TASK BRIEF | Scan the data below for lines holding the word "Blue", and copy each line found.

*** Opening of DATASET ENTRIES ***

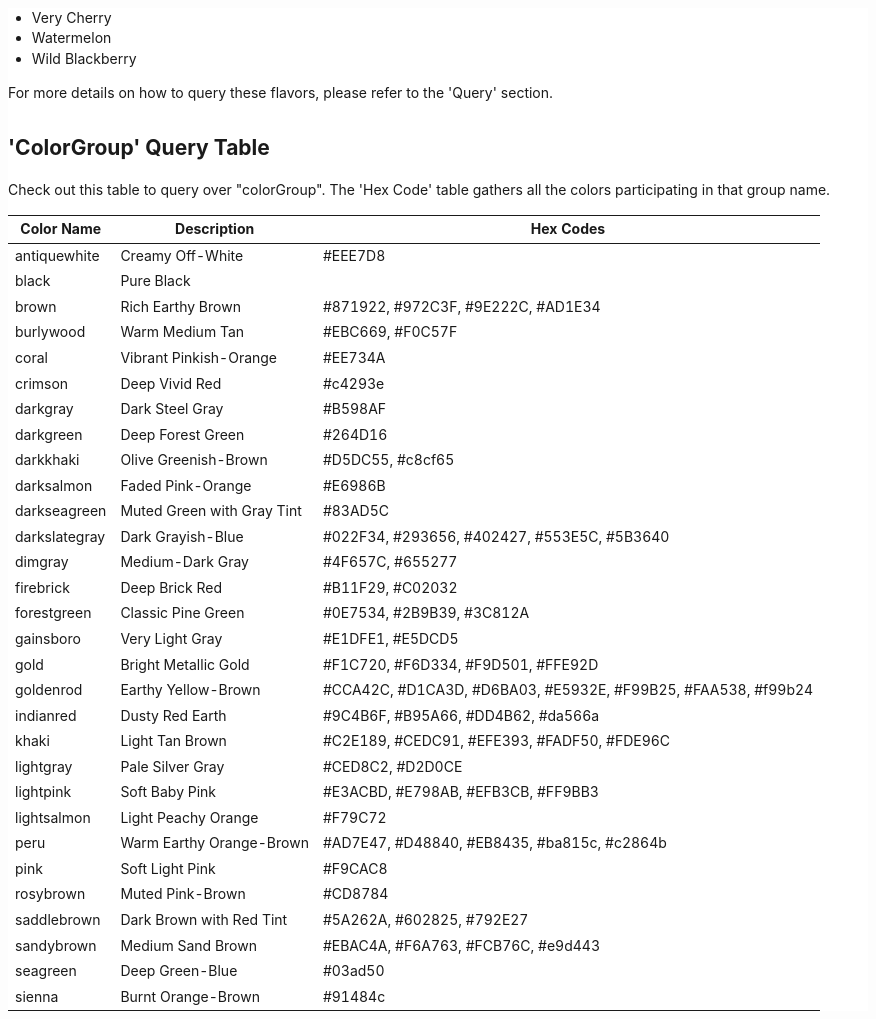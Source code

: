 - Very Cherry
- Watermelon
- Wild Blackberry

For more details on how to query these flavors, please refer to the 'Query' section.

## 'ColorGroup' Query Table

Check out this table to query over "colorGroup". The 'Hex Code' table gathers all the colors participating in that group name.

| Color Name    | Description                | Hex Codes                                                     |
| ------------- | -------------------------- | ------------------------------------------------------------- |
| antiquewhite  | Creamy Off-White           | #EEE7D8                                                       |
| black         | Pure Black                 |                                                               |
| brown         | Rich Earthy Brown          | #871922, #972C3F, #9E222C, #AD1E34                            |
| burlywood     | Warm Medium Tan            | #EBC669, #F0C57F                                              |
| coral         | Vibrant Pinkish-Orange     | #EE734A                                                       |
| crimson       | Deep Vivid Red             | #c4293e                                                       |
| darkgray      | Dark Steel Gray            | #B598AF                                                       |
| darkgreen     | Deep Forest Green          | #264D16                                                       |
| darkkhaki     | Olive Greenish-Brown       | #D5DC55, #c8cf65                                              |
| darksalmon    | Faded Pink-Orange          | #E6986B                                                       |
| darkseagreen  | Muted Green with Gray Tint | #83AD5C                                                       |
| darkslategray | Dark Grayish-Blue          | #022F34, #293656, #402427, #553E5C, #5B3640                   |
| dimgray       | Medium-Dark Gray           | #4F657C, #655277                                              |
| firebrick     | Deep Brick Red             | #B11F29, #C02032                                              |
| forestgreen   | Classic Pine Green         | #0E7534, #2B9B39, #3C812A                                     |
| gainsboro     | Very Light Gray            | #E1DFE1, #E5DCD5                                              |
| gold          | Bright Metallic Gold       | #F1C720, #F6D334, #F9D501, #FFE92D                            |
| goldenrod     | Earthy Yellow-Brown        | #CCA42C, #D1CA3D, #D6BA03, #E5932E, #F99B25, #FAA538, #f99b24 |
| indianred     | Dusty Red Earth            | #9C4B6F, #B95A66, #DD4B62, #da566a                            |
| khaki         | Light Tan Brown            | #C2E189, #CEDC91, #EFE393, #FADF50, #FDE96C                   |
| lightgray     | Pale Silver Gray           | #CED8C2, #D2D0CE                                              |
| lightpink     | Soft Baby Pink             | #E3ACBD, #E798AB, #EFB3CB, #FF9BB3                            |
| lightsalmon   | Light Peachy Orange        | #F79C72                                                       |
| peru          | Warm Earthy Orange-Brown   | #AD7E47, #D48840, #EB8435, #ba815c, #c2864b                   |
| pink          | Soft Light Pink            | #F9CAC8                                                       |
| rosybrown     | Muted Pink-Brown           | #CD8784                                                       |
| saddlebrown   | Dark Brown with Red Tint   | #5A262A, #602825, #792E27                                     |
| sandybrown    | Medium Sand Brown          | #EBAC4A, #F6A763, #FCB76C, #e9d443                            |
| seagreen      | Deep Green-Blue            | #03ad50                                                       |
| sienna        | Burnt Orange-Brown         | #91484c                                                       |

*** Close of DATASET ENTRIES ***
*** Opening of DATASET ENTRIES ***

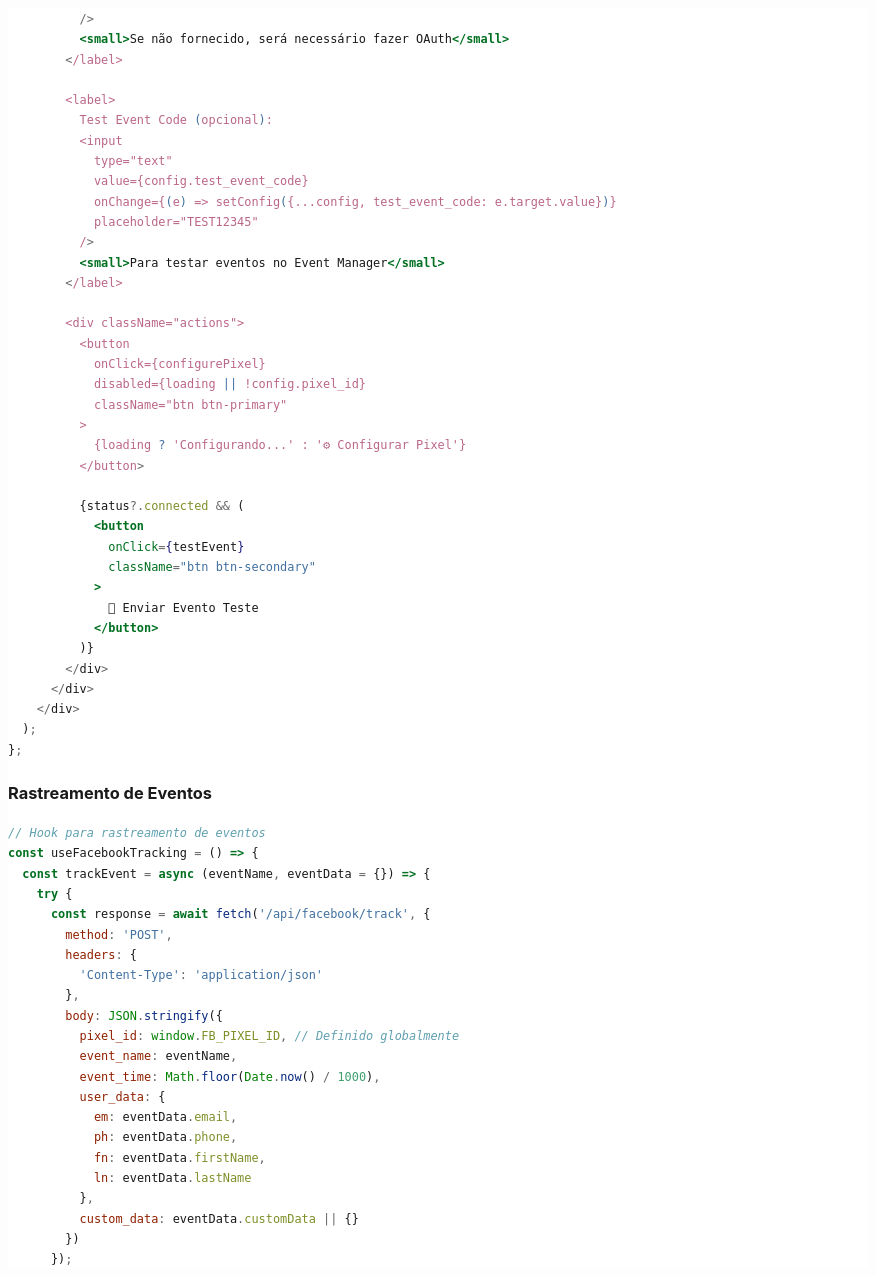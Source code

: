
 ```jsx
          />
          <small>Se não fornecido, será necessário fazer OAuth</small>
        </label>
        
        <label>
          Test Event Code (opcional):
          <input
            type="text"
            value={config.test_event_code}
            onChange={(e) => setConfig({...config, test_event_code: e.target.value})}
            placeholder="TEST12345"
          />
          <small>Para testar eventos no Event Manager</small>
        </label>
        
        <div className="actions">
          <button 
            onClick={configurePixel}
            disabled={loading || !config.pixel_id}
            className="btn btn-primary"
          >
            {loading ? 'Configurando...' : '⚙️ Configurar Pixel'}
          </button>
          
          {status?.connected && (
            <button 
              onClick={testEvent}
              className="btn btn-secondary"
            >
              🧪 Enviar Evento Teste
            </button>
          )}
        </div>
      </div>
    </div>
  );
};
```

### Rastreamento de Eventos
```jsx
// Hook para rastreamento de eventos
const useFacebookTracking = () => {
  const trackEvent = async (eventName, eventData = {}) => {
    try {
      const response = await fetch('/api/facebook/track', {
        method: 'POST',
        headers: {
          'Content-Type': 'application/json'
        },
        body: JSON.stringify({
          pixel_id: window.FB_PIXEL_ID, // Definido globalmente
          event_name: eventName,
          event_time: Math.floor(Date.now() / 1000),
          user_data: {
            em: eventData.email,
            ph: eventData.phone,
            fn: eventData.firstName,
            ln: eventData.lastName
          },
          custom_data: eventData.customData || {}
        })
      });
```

*** Close of DATASET ENTRIES ***
*** Opening of DATASET ENTRIES ***

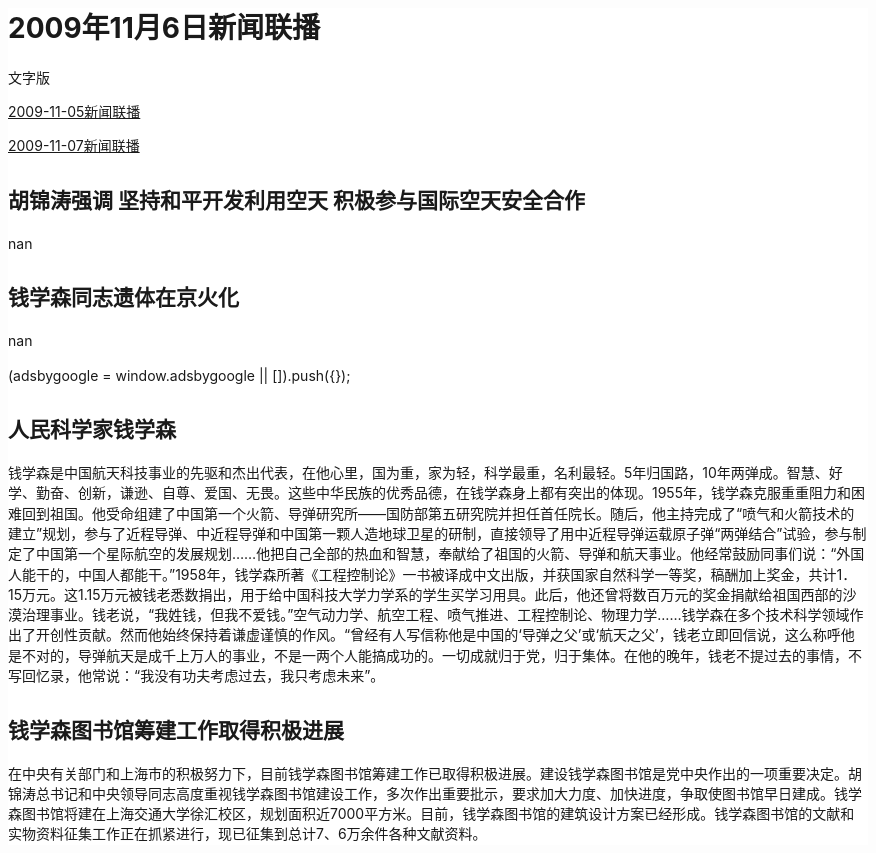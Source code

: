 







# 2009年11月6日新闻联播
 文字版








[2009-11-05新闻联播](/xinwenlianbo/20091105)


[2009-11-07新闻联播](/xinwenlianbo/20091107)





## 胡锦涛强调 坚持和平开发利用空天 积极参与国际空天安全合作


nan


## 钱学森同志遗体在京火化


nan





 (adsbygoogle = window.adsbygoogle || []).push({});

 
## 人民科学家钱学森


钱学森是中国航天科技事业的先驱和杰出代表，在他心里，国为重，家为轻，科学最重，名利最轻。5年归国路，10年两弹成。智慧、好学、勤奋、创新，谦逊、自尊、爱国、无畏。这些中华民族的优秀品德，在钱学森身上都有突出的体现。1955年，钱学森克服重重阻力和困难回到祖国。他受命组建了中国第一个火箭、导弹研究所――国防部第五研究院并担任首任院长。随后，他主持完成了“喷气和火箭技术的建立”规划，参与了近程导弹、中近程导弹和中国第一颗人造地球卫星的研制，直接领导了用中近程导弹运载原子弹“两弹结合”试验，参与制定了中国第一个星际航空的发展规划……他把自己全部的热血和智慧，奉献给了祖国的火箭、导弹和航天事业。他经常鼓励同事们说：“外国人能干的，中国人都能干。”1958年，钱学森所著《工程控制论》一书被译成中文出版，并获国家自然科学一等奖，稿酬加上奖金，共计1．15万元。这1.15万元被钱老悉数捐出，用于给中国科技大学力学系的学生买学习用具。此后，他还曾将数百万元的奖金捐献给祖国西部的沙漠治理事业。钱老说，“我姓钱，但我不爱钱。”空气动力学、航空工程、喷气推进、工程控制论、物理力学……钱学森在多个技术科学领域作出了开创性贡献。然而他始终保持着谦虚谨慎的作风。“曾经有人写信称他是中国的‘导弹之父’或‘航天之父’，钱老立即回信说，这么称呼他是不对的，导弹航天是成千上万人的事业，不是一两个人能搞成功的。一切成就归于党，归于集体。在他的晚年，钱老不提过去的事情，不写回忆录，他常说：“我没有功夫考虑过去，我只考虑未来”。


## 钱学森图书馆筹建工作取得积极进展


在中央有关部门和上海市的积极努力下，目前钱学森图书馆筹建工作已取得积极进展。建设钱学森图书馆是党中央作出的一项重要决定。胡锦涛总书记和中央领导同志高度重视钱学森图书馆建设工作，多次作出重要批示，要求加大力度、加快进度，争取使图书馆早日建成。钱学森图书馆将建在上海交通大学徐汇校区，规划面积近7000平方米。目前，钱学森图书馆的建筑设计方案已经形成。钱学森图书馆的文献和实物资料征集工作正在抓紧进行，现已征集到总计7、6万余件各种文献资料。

*** Close of DATASET ENTRIES ***

EXERCISE RESULT |
| darkslategray | Dark Grayish-Blue          | #022F34, #293656, #402427, #553E5C, #5B3640                   |
| seagreen      | Deep Green-Blue            | #03ad50                                                       |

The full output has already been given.